● **TASK INSTRUCTIONS**: Skip the pictures. Copy all the rest of the records down exactly.

SUPPLIED RECORDS START

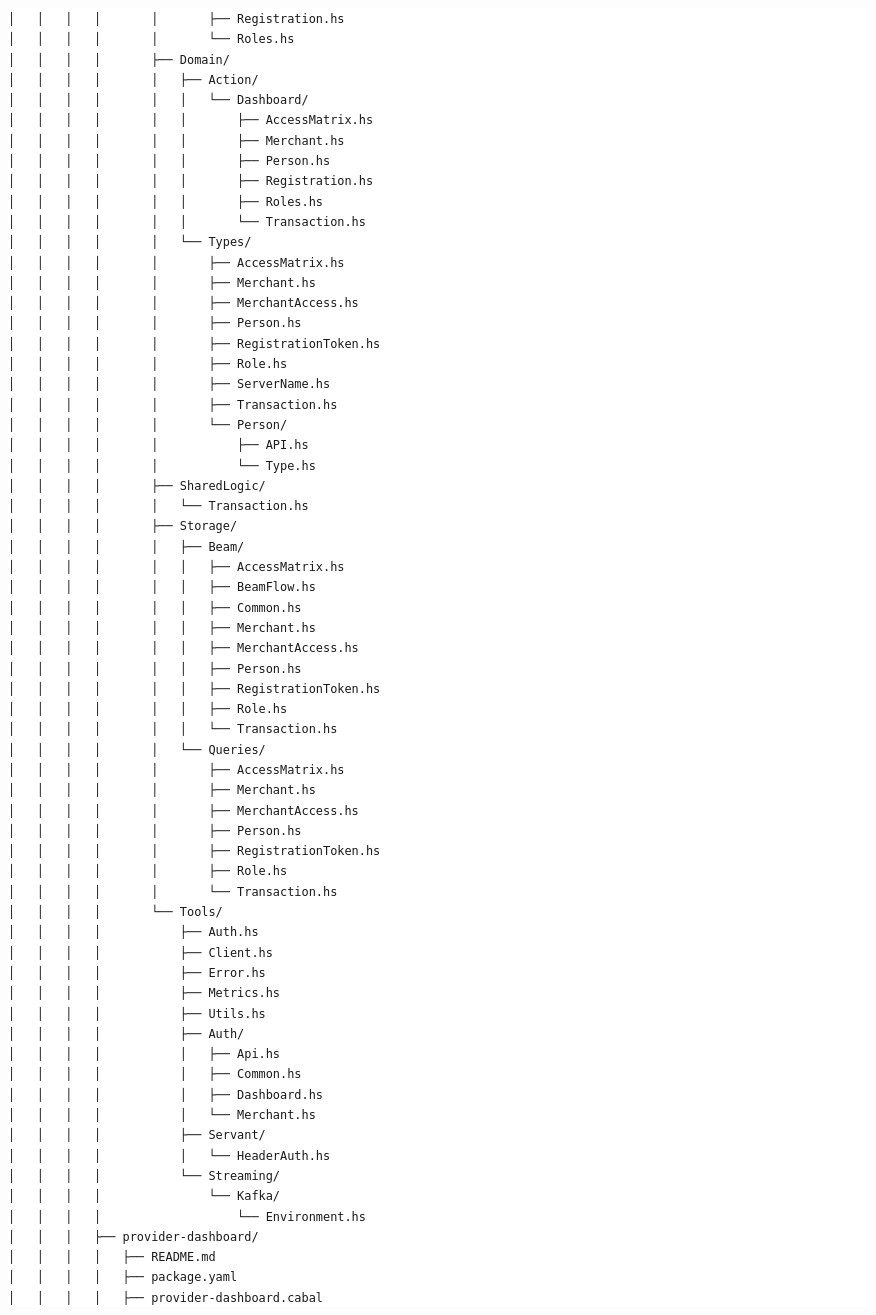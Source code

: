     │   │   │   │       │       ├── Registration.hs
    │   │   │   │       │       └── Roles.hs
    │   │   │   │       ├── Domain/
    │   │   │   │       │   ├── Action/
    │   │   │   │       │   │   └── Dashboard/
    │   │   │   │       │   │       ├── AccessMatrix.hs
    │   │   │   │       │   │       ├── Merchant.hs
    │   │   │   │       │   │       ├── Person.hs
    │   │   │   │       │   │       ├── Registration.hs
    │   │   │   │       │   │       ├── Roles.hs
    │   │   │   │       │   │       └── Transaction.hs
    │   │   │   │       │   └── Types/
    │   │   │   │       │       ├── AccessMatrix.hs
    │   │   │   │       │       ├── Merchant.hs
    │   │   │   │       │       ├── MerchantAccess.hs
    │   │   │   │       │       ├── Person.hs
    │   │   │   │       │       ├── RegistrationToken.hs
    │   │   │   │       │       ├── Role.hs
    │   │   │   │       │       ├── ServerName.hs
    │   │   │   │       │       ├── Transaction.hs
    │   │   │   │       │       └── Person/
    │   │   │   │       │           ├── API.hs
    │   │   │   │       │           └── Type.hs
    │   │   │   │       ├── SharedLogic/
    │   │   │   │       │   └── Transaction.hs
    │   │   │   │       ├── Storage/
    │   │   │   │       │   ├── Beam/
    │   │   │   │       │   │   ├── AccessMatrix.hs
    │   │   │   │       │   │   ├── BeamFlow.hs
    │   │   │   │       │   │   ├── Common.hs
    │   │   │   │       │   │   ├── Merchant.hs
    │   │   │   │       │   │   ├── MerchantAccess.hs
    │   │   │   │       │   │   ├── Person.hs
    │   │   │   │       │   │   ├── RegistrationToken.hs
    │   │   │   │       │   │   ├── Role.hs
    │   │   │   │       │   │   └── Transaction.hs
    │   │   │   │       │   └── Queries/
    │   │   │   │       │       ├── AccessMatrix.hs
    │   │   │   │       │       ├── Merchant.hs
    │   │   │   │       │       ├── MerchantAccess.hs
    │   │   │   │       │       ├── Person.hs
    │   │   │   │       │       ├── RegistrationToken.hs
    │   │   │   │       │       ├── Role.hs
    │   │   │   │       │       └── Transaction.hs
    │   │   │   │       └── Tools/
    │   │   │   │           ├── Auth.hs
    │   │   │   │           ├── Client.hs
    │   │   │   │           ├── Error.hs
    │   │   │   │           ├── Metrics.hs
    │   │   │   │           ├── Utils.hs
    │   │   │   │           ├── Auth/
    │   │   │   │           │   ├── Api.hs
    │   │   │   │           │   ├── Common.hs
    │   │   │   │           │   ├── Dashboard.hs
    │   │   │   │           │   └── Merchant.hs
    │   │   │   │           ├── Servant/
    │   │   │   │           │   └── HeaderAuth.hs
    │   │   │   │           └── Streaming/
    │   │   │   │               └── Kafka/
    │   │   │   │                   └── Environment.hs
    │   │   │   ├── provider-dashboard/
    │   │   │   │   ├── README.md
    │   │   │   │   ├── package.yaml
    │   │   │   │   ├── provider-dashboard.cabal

SUPPLIED RECORDS END

● **ANSWER BOX**:
Source code

:     │   │   │   │       │       ├── Registration.hs
    │   │   │   │       │       └── Roles.hs
    │   │   │   │       ├── Domain/
    │   │   │   │       │   ├── Action/
    │   │   │   │       │   │   └── Dashboard/
    │   │   │   │       │   │       ├── AccessMatrix.hs
    │   │   │   │       │   │       ├── Merchant.hs
    │   │   │   │       │   │       ├── Person.hs
    │   │   │   │       │   │       ├── Registration.hs
    │   │   │   │       │   │       ├── Roles.hs
    │   │   │   │       │   │       └── Transaction.hs
    │   │   │   │       │   └── Types/
    │   │   │   │       │       ├── AccessMatrix.hs
    │   │   │   │       │       ├── Merchant.hs
    │   │   │   │       │       ├── MerchantAccess.hs
    │   │   │   │       │       ├── Person.hs
    │   │   │   │       │       ├── RegistrationToken.hs
    │   │   │   │       │       ├── Role.hs
    │   │   │   │       │       ├── ServerName.hs
    │   │   │   │       │       ├── Transaction.hs
    │   │   │   │       │       └── Person/
    │   │   │   │       │           ├── API.hs
    │   │   │   │       │           └── Type.hs
    │   │   │   │       ├── SharedLogic/
    │   │   │   │       │   └── Transaction.hs
    │   │   │   │       ├── Storage/
    │   │   │   │       │   ├── Beam/
    │   │   │   │       │   │   ├── AccessMatrix.hs
    │   │   │   │       │   │   ├── BeamFlow.hs
    │   │   │   │       │   │   ├── Common.hs
    │   │   │   │       │   │   ├── Merchant.hs
    │   │   │   │       │   │   ├── MerchantAccess.hs
    │   │   │   │       │   │   ├── Person.hs
    │   │   │   │       │   │   ├── RegistrationToken.hs
    │   │   │   │       │   │   ├── Role.hs
    │   │   │   │       │   │   └── Transaction.hs
    │   │   │   │       │   └── Queries/
    │   │   │   │       │       ├── AccessMatrix.hs
    │   │   │   │       │       ├── Merchant.hs
    │   │   │   │       │       ├── MerchantAccess.hs
    │   │   │   │       │       ├── Person.hs
    │   │   │   │       │       ├── RegistrationToken.hs
    │   │   │   │       │       ├── Role.hs
    │   │   │   │       │       └── Transaction.hs
    │   │   │   │       └── Tools/
    │   │   │   │           ├── Auth.hs
    │   │   │   │           ├── Client.hs
    │   │   │   │           ├── Error.hs
    │   │   │   │           ├── Metrics.hs
    │   │   │   │           ├── Utils.hs
    │   │   │   │           ├── Auth/
    │   │   │   │           │   ├── Api.hs
    │   │   │   │           │   ├── Common.hs
    │   │   │   │           │   ├── Dashboard.hs
    │   │   │   │           │   └── Merchant.hs
    │   │   │   │           ├── Servant/
    │   │   │   │           │   └── HeaderAuth.hs
    │   │   │   │           └── Streaming/
    │   │   │   │               └── Kafka/
    │   │   │   │                   └── Environment.hs
    │   │   │   ├── provider-dashboard/
    │   │   │   │   ├── README.md
    │   │   │   │   ├── package.yaml
    │   │   │   │   ├── provider-dashboard.cabal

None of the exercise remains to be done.